Kyle Smith didn't much care for Pressure, a film about the preparation for D-Day which I had been hoping to like. Not so much, now.
A sharp intake of breath greeted the news that Brendan Fraser had agreed to play the Supreme Commander of the Allied Expeditionary Force in the D-Day drama Pressure. Brendan Fraser? As Dwight David Eisenhower? ....Mr. Fraser, the Canadian-American star of George of the Jungle and The Mummy, and an Oscar winner for The Whale, shares top billing with the man playing his chief meteorologist, the recently commissioned RAF Group Captain James Stagg (Andrew Scott). ....The commander of ground troops, Field Marshal Bernard Montgomery, tries to bigfoot [Stagg], insisting the attack must go ahead at all costs.

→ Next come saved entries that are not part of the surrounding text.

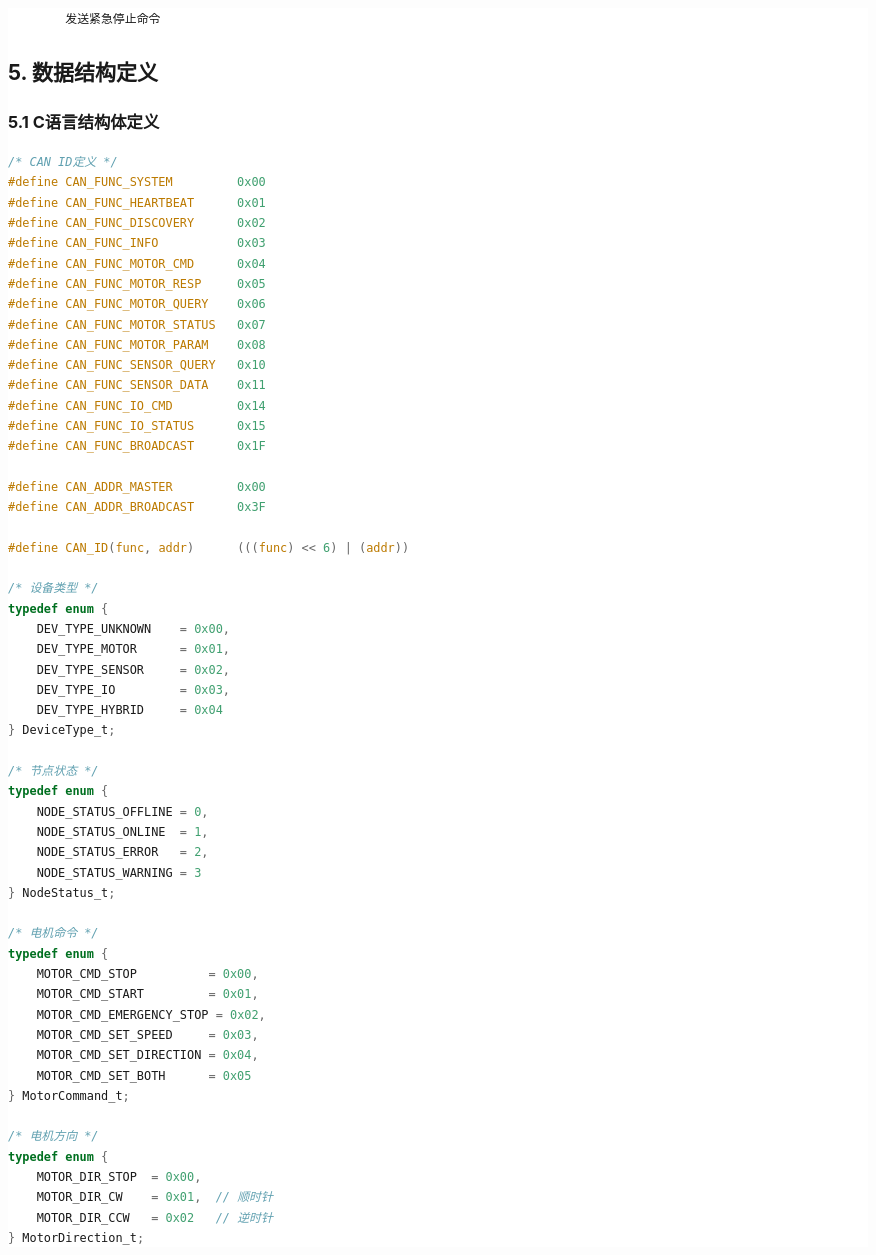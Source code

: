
 ```
        发送紧急停止命令
```

## 5. 数据结构定义

### 5.1 C语言结构体定义

```c
/* CAN ID定义 */
#define CAN_FUNC_SYSTEM         0x00
#define CAN_FUNC_HEARTBEAT      0x01
#define CAN_FUNC_DISCOVERY      0x02
#define CAN_FUNC_INFO           0x03
#define CAN_FUNC_MOTOR_CMD      0x04
#define CAN_FUNC_MOTOR_RESP     0x05
#define CAN_FUNC_MOTOR_QUERY    0x06
#define CAN_FUNC_MOTOR_STATUS   0x07
#define CAN_FUNC_MOTOR_PARAM    0x08
#define CAN_FUNC_SENSOR_QUERY   0x10
#define CAN_FUNC_SENSOR_DATA    0x11
#define CAN_FUNC_IO_CMD         0x14
#define CAN_FUNC_IO_STATUS      0x15
#define CAN_FUNC_BROADCAST      0x1F

#define CAN_ADDR_MASTER         0x00
#define CAN_ADDR_BROADCAST      0x3F

#define CAN_ID(func, addr)      (((func) << 6) | (addr))

/* 设备类型 */
typedef enum {
    DEV_TYPE_UNKNOWN    = 0x00,
    DEV_TYPE_MOTOR      = 0x01,
    DEV_TYPE_SENSOR     = 0x02,
    DEV_TYPE_IO         = 0x03,
    DEV_TYPE_HYBRID     = 0x04
} DeviceType_t;

/* 节点状态 */
typedef enum {
    NODE_STATUS_OFFLINE = 0,
    NODE_STATUS_ONLINE  = 1,
    NODE_STATUS_ERROR   = 2,
    NODE_STATUS_WARNING = 3
} NodeStatus_t;

/* 电机命令 */
typedef enum {
    MOTOR_CMD_STOP          = 0x00,
    MOTOR_CMD_START         = 0x01,
    MOTOR_CMD_EMERGENCY_STOP = 0x02,
    MOTOR_CMD_SET_SPEED     = 0x03,
    MOTOR_CMD_SET_DIRECTION = 0x04,
    MOTOR_CMD_SET_BOTH      = 0x05
} MotorCommand_t;

/* 电机方向 */
typedef enum {
    MOTOR_DIR_STOP  = 0x00,
    MOTOR_DIR_CW    = 0x01,  // 顺时针
    MOTOR_DIR_CCW   = 0x02   // 逆时针
} MotorDirection_t;

```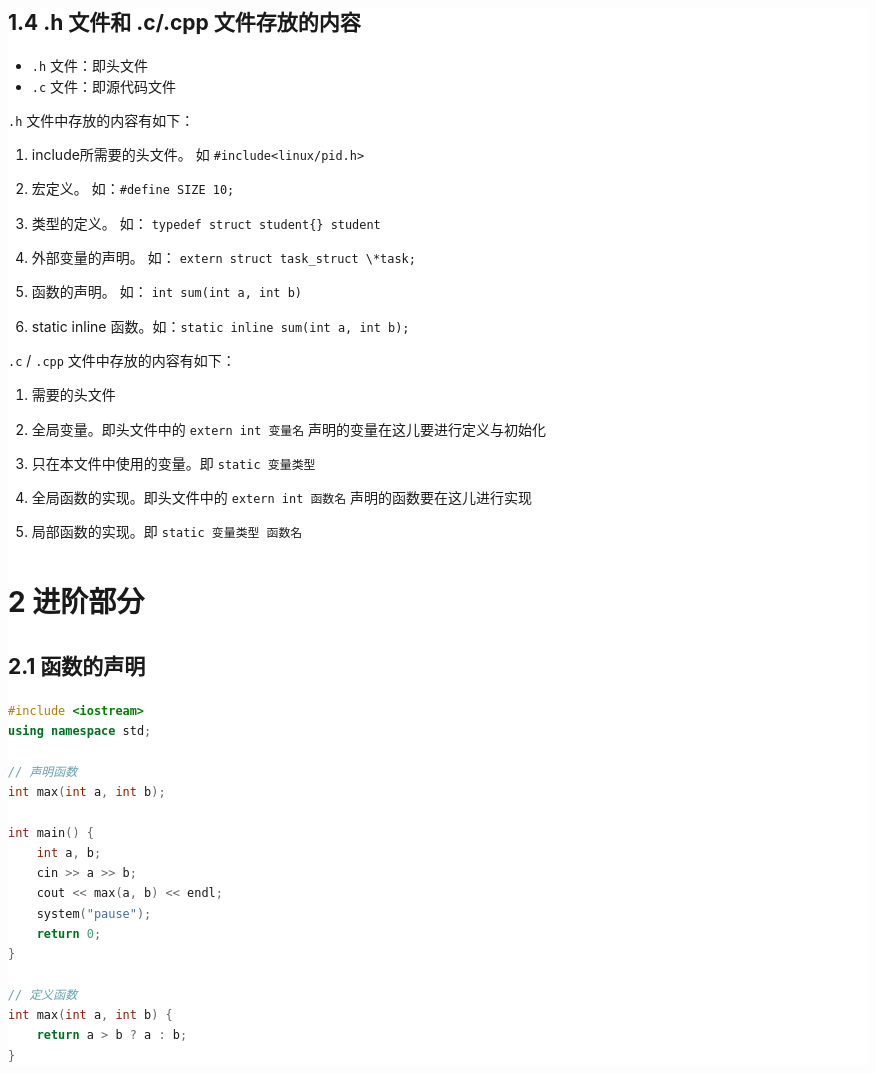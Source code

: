

## 1.4 .h 文件和 .c/.cpp 文件存放的内容

- `.h` 文件：即头文件
- `.c` 文件：即源代码文件

`.h` 文件中存放的内容有如下：

1. include所需要的头文件。 如 `#include<linux/pid.h>`

2. 宏定义。      如：`#define SIZE 10;`

3. 类型的定义。    如： `typedef struct student{} student`

4. 外部变量的声明。  如： `extern struct task_struct \*task;`

5. 函数的声明。    如： `int sum(int a, int b)`

6. static inline 函数。如：`static inline sum(int a, int b);`

`.c` / `.cpp` 文件中存放的内容有如下：

1. 需要的头文件

2. 全局变量。即头文件中的 `extern int 变量名` 声明的变量在这儿要进行定义与初始化

3. 只在本文件中使用的变量。即 `static 变量类型`

4. 全局函数的实现。即头文件中的 `extern int 函数名` 声明的函数要在这儿进行实现

5. 局部函数的实现。即 `static 变量类型 函数名`



# 2 进阶部分

## 2.1 函数的声明

```c++
#include <iostream>
using namespace std;

// 声明函数
int max(int a, int b);

int main() {
	int a, b;
	cin >> a >> b;
	cout << max(a, b) << endl;
	system("pause");
	return 0;
}

// 定义函数
int max(int a, int b) {
	return a > b ? a : b; 
} 
```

The normally sturdy Damian Lewis (who, at the other end of events, was among the first Americans to parachute into Normandy years ago, on Band of Brothers) plays Monty as an almost comically out-of-touch figure who is prepared to sacrifice thousands of lives on the altar of his vanity. ....If Mr. Lewis’s portrayal is wince-inducing on one end, Mr. Scott’s is almost equally unfortunate. I’ve never seen the latter give a weak performance before....For anyone with a passing acquaintance with military ways, the movie is eye-gougingly painful, with senior officers lounging around half out of uniform, ties askew or missing, their headgear AWOL when they go outdoors. Capt. Stagg treats Lt. Col. Krick like a private and rarely addresses Eisenhower himself as “Sir.” When Montgomery pops in, Stagg doesn’t even stand up, let alone treat him with one-tenth of the deference due a man who was by then one of the most revered figures in the history of the British military.It’s as if every actor on hand were told to behave like a vain, semi-insolent millennial. ....The mushy score, absurdly pompous speeches, and Victorian staginess harmonize with Mr. Fraser’s conception of his role as the emoter in chief. Eisenhower, the very model of quiet composure amid unfathomable stress, this time comes across as a petulant, often rageful ninny who has to be told, again and again, that the weather near the English Channel is volatile. Ike had lived in England for two years by this point.Today our historical memory of the 1940s stands in severe jeopardy, given that hardly anyone living remembers the war years. For decades thereafter, though, people who knew them well made the war pictures. If Pressure is any indicator, we might be in a new era when what Ike dubbed the Crusade in Europe will be reimagined as melodramatic schlock. (more)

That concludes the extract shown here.